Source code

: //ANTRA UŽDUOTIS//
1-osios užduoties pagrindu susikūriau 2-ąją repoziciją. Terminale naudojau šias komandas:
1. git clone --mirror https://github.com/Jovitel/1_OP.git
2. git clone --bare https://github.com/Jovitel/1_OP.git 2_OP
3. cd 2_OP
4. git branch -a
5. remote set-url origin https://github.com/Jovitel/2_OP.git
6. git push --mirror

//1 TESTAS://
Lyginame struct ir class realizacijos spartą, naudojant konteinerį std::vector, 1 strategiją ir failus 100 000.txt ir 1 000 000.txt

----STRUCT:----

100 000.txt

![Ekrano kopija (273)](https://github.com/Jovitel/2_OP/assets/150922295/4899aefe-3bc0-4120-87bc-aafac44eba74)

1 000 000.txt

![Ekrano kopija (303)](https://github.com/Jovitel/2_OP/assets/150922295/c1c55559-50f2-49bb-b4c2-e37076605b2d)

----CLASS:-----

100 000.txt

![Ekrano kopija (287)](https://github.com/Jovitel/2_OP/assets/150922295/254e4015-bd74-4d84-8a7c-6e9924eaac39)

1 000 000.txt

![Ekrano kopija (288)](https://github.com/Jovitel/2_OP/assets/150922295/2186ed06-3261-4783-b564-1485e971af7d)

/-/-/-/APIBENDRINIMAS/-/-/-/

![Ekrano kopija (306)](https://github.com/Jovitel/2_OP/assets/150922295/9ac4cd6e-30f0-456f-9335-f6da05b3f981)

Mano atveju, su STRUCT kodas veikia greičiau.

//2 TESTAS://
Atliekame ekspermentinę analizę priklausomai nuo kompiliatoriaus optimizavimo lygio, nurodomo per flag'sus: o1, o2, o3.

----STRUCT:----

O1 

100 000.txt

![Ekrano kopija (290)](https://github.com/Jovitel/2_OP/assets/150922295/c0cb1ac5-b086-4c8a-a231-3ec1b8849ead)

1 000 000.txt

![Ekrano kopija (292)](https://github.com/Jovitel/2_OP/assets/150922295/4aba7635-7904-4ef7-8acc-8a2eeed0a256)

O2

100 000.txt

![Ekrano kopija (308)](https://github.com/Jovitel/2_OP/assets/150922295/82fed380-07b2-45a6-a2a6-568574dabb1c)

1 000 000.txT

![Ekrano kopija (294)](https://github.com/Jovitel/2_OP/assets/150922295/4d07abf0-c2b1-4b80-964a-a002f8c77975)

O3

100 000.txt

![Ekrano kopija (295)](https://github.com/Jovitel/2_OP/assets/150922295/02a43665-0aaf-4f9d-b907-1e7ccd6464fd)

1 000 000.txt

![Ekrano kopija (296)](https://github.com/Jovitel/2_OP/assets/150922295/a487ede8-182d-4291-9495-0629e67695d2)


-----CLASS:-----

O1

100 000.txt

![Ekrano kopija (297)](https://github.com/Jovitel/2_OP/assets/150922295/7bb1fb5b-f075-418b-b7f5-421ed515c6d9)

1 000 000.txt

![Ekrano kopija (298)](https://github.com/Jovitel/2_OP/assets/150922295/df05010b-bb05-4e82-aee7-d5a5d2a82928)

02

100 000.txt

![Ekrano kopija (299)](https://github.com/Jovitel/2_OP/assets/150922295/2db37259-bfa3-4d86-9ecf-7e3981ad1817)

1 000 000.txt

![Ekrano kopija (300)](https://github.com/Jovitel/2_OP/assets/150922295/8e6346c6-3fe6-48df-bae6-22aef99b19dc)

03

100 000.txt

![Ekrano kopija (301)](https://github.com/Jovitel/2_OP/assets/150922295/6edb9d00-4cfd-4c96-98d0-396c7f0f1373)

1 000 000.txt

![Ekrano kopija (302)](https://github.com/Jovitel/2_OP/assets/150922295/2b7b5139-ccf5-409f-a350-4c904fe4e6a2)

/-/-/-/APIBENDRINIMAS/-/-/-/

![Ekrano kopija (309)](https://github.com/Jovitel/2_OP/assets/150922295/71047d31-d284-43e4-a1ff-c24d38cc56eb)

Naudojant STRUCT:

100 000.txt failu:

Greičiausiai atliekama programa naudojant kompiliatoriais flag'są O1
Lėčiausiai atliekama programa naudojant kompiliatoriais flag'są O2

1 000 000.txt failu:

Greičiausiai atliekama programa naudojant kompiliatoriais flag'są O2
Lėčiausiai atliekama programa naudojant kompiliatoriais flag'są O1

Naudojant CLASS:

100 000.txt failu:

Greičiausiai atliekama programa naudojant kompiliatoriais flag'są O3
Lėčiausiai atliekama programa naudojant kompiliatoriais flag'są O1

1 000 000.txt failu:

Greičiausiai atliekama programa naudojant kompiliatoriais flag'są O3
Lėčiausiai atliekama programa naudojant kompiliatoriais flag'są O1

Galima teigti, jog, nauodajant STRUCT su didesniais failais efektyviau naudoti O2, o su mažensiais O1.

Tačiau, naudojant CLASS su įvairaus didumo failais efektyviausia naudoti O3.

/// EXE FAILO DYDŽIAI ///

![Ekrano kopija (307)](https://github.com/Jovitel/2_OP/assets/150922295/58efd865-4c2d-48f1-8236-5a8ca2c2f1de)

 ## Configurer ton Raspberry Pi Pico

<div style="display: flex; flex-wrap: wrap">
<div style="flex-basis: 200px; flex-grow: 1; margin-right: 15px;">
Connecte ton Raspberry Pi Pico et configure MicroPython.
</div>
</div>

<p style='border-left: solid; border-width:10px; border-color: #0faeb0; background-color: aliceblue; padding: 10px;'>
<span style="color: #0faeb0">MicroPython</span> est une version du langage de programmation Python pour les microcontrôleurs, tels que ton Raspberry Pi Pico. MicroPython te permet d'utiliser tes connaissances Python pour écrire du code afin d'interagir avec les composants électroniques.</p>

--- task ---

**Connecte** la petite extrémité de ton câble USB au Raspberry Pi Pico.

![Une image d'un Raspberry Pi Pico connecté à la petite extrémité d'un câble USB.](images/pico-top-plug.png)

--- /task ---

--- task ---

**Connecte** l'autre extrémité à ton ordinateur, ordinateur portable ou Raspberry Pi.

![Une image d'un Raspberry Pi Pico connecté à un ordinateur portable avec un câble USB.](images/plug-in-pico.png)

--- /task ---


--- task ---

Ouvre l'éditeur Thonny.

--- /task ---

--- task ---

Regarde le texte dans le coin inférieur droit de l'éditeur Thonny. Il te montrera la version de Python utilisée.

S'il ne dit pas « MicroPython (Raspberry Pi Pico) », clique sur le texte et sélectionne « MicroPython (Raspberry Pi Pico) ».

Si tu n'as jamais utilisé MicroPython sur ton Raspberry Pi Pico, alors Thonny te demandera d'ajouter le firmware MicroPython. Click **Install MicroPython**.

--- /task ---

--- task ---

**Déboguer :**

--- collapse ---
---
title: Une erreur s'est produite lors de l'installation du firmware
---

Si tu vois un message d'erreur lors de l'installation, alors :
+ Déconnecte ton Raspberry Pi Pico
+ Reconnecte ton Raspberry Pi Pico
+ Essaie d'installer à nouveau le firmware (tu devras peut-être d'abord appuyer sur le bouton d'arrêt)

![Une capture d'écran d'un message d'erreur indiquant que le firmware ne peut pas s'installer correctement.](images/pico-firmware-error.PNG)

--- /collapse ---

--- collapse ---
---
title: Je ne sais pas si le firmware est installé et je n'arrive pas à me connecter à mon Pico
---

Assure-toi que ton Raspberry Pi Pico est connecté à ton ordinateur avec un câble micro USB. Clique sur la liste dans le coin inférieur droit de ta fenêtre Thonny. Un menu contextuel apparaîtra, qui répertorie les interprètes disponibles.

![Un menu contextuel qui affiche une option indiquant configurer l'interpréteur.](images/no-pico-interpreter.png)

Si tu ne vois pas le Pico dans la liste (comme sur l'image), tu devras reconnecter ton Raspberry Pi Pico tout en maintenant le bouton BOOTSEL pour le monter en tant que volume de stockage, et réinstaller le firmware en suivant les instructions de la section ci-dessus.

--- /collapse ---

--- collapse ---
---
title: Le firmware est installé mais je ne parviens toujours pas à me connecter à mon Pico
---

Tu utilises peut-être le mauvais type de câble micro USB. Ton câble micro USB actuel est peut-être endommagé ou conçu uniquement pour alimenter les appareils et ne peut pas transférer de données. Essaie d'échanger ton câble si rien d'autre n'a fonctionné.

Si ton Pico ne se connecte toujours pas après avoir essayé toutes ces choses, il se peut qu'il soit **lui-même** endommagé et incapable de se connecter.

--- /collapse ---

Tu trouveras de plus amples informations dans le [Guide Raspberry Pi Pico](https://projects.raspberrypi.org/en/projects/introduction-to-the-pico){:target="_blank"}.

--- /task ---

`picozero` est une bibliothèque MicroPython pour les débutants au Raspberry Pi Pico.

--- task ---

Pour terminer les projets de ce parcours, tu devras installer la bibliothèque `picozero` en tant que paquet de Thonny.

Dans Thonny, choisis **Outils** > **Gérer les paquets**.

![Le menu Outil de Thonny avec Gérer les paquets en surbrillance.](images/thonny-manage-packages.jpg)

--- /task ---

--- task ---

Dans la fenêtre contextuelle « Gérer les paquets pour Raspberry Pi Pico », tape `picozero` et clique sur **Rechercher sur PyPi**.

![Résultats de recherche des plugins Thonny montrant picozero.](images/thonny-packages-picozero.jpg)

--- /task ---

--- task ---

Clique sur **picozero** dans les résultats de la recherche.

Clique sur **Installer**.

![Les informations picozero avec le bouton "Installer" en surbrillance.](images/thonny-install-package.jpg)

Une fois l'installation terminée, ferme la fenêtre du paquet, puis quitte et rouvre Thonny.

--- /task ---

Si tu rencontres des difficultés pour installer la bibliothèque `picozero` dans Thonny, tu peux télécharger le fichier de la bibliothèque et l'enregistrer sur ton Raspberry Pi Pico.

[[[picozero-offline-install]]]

→ THE TASK
From the records above, give again exactly the lines running from the line with "Connecte ton Raspberry Pi Pico et" to the line with "S'il ne dit", inclusive.

→ RESULT BELOW
Connecte ton Raspberry Pi Pico et configure MicroPython.
</div>
</div>

<p style='border-left: solid; border-width:10px; border-color: #0faeb0; background-color: aliceblue; padding: 10px;'>
<span style="color: #0faeb0">MicroPython</span> est une version du langage de programmation Python pour les microcontrôleurs, tels que ton Raspberry Pi Pico. MicroPython te permet d'utiliser tes connaissances Python pour écrire du code afin d'interagir avec les composants électroniques.</p>

--- task ---

**Connecte** la petite extrémité de ton câble USB au Raspberry Pi Pico.

![Une image d'un Raspberry Pi Pico connecté à la petite extrémité d'un câble USB.](images/pico-top-plug.png)

--- /task ---

--- task ---

**Connecte** l'autre extrémité à ton ordinateur, ordinateur portable ou Raspberry Pi.

![Une image d'un Raspberry Pi Pico connecté à un ordinateur portable avec un câble USB.](images/plug-in-pico.png)

--- /task ---


--- task ---

Ouvre l'éditeur Thonny.

--- /task ---

--- task ---

Regarde le texte dans le coin inférieur droit de l'éditeur Thonny. Il te montrera la version de Python utilisée.

S'il ne dit pas « MicroPython (Raspberry Pi Pico) », clique sur le texte et sélectionne « MicroPython (Raspberry Pi Pico) ».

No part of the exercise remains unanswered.